**Dataset entries**
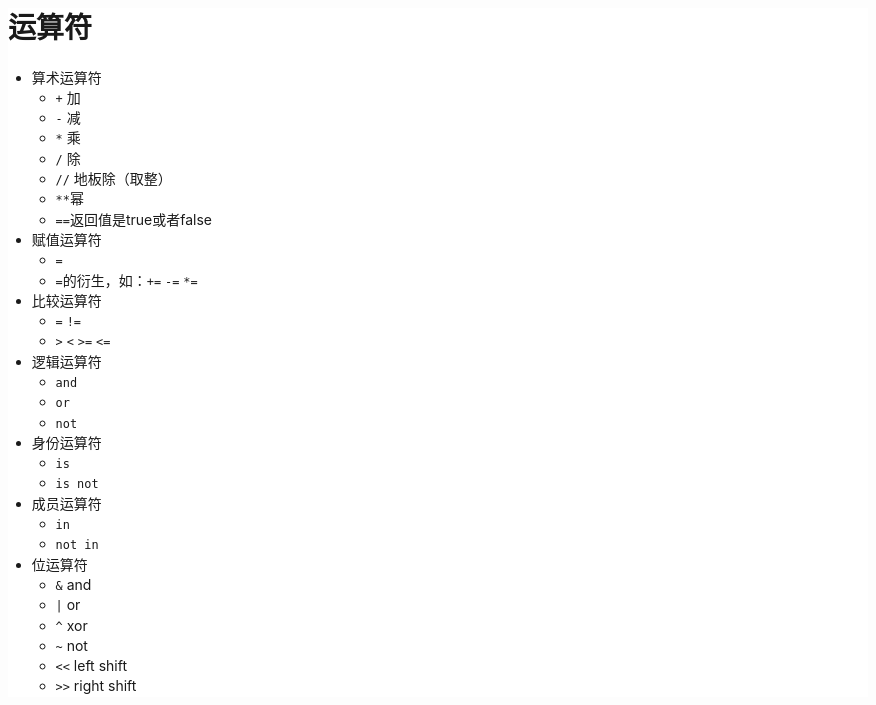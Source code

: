# 运算符
- 算术运算符
  - ``+`` 加
  - ``-`` 减
  - ``*`` 乘
  - ``/`` 除
  - ``//`` 地板除（取整）
  - ``**``幂
  - ``==``返回值是true或者false
- 赋值运算符
  - ``=``
  - ``=``的衍生，如：``+=`` ``-=`` ``*=``
- 比较运算符
  - ``=`` ``!=``
  - ``>`` ``<`` ``>=`` ``<=``
- 逻辑运算符
  - ``and``
  - ``or``
  - ``not``
- 身份运算符
  - ``is``
  - ``is not``
- 成员运算符
  - ``in``
  - ``not in``
- 位运算符
  - ``&`` and
  - ``|`` or
  - ``^`` xor
  - ``~`` not
  - ``<<`` left shift
  - ``>>`` right shift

**Exercise directions**
The answer must consist of the entries above, reproduced word for word, without any pictures.

**Solution to the exercise**
Source code

:# 运算符
- 算术运算符
  - ``+`` 加
  - ``-`` 减
  - ``*`` 乘
  - ``/`` 除
  - ``//`` 地板除（取整）
  - ``**``幂
  - ``==``返回值是true或者false
- 赋值运算符
  - ``=``
  - ``=``的衍生，如：``+=`` ``-=`` ``*=``
- 比较运算符
  - ``=`` ``!=``
  - ``>`` ``<`` ``>=`` ``<=``
- 逻辑运算符
  - ``and``
  - ``or``
  - ``not``
- 身份运算符
  - ``is``
  - ``is not``
- 成员运算符
  - ``in``
  - ``not in``
- 位运算符
  - ``&`` and
  - ``|`` or
  - ``^`` xor
  - ``~`` not
  - ``<<`` left shift
  - ``>>`` right shift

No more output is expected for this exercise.